Kebijakan ‘Blunder’ Bahlil dan Pertaruhan Masa Depan Pertamina

Masalah kian kompleks ketika muncul fakta adanya kebijakan pencampuran etanol dalam BBM. Secara konseptual, kebijakan ini bertujuan untuk mengurangi ketergantungan terhadap impor minyak dan mendorong pemanfaatan energi baru terbarukan.

Akan tetapi, dalam praktiknya, kebijakan ini belum siap sepenuhnya. Apa yang terjadi di lapangan adalah kualitas bahan baku etanol yang belum bisa dikatakan sangat bagus, termasuk rantai pasokan yang belum stabil, serta kesiapan infrastruktur pendukung lainnya yang masih mentah.

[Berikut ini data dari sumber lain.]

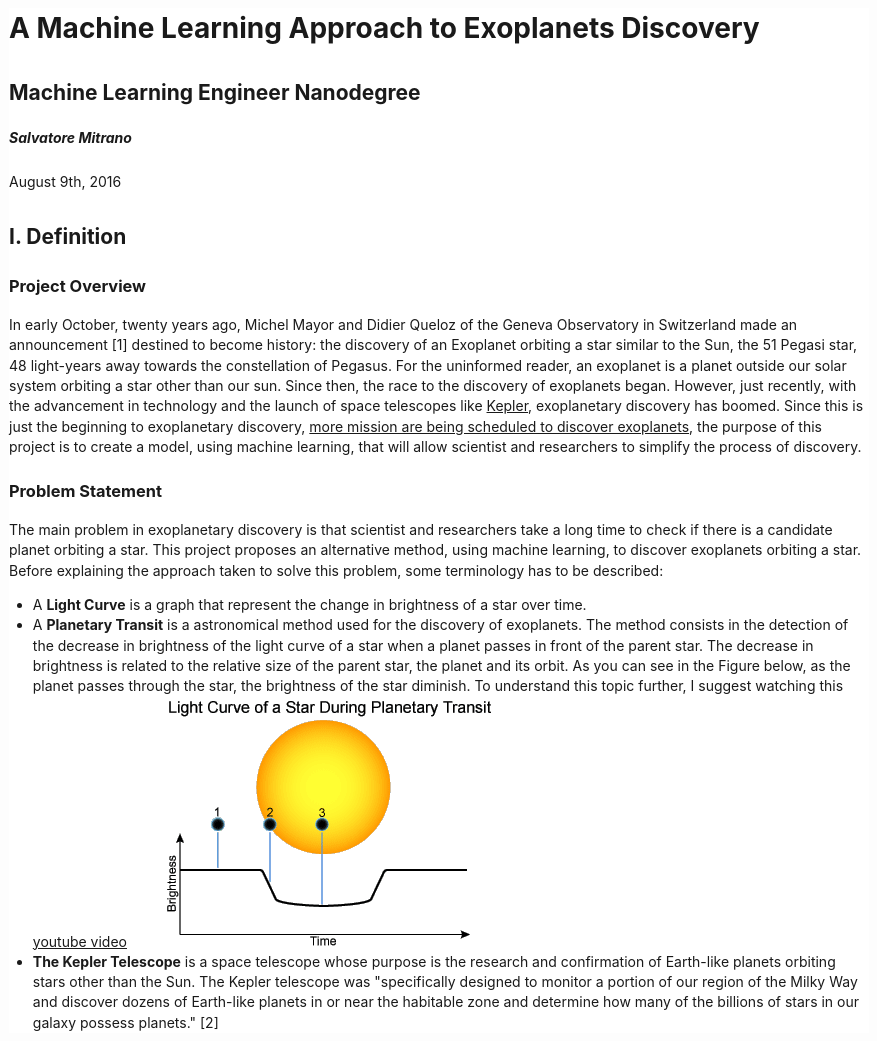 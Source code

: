 
# A Machine Learning Approach to Exoplanets Discovery
## Machine Learning Engineer Nanodegree

##### Salvatore Mitrano

August 9th, 2016

## I. Definition

### Project Overview
In early October, twenty years ago, Michel Mayor and Didier Queloz of the Geneva Observatory in Switzerland made an announcement [1] destined to become history: the discovery of an Exoplanet orbiting a star similar to the Sun, the 51 Pegasi star, 48 light-years away towards the constellation of Pegasus. For the uninformed reader, an exoplanet is a planet outside our solar system orbiting a star other than our sun. Since then, the race to the discovery of exoplanets began. However, just recently, with the advancement in technology and the launch of space telescopes like [Kepler](http://kepler.nasa.gov/), exoplanetary discovery has boomed. Since this is just the beginning to exoplanetary discovery, [more mission are being scheduled to discover exoplanets](http://www.searchforlife.net/exoplanet-missions/), the purpose of this project is to create a model, using machine learning, that will allow scientist and researchers to simplify the process of discovery.

### Problem Statement

The main problem in exoplanetary discovery is that scientist and researchers take a long time to check if there is a candidate planet orbiting a star. This project proposes an alternative method, using machine learning, to discover exoplanets orbiting a star. Before explaining the approach taken to solve this problem, some terminology has to be described:
- A **Light Curve** is a graph that represent the change in brightness of a star over time.
- A **Planetary Transit** is a astronomical method used for the discovery of exoplanets. The method consists in the detection of the decrease in brightness of the light curve of a star when a planet passes in front of the parent star. The decrease in brightness is related to the relative size of the parent star, the planet and its orbit. As you can see in the Figure below, as the planet passes through the star, the brightness of the star diminish. To understand this topic further, I suggest watching this [youtube video](https://www.youtube.com/watch?v=nO9tdUROMhg)![Planetary Transit](images/transit_light_curve.png "Planetary Transit")
- **The Kepler Telescope** is a space telescope whose purpose is the research and confirmation of Earth-like planets orbiting stars other than the Sun. The Kepler telescope was "specifically designed to monitor a portion of our region of the Milky Way and discover dozens of Earth-like planets in or near the habitable zone and determine how many of the billions of stars in our galaxy possess planets." [2]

Alhasil, kebijakan yang kurang perhitungan ini menimbulkan ragam keluhan dari masyarakat mengenai kualitas bahan bakar yang menurun serta gangguan pada performa mesin kendaraan.

Akhirnya, kebijakan yang semestinya menjadi solusi justru menggandakan persoalan baru. Dalam dunia tata kelola publik, langkah yang tidak disertai kalkulasi matang sering kali berujung pada blunder kebijakan, dan inilah yang terlihat sekarang.

*Optimisme Kepemimpinan Simon Aloysius*

Di tengah sorotan tajam yang datang dari berbagai penjur imbas dari kebijakan BBM yang kurang matang, muncul sinar harapan dari sosok pemimpin Pertamina saat ini.

Beliau adalah Direktur Utama Pertamina yang baru, Simon Aloysius, sosok yang terkenal disiplin, tegas dan visioner.

Berbeda dengan pendekatan birokratis yang kerap berbelit sehingga menghambat dinamika industri energi nasional, Simon dikenal memiliki gaya kepemimpinan yang lugas, terbuka, fleksibel dan solutif.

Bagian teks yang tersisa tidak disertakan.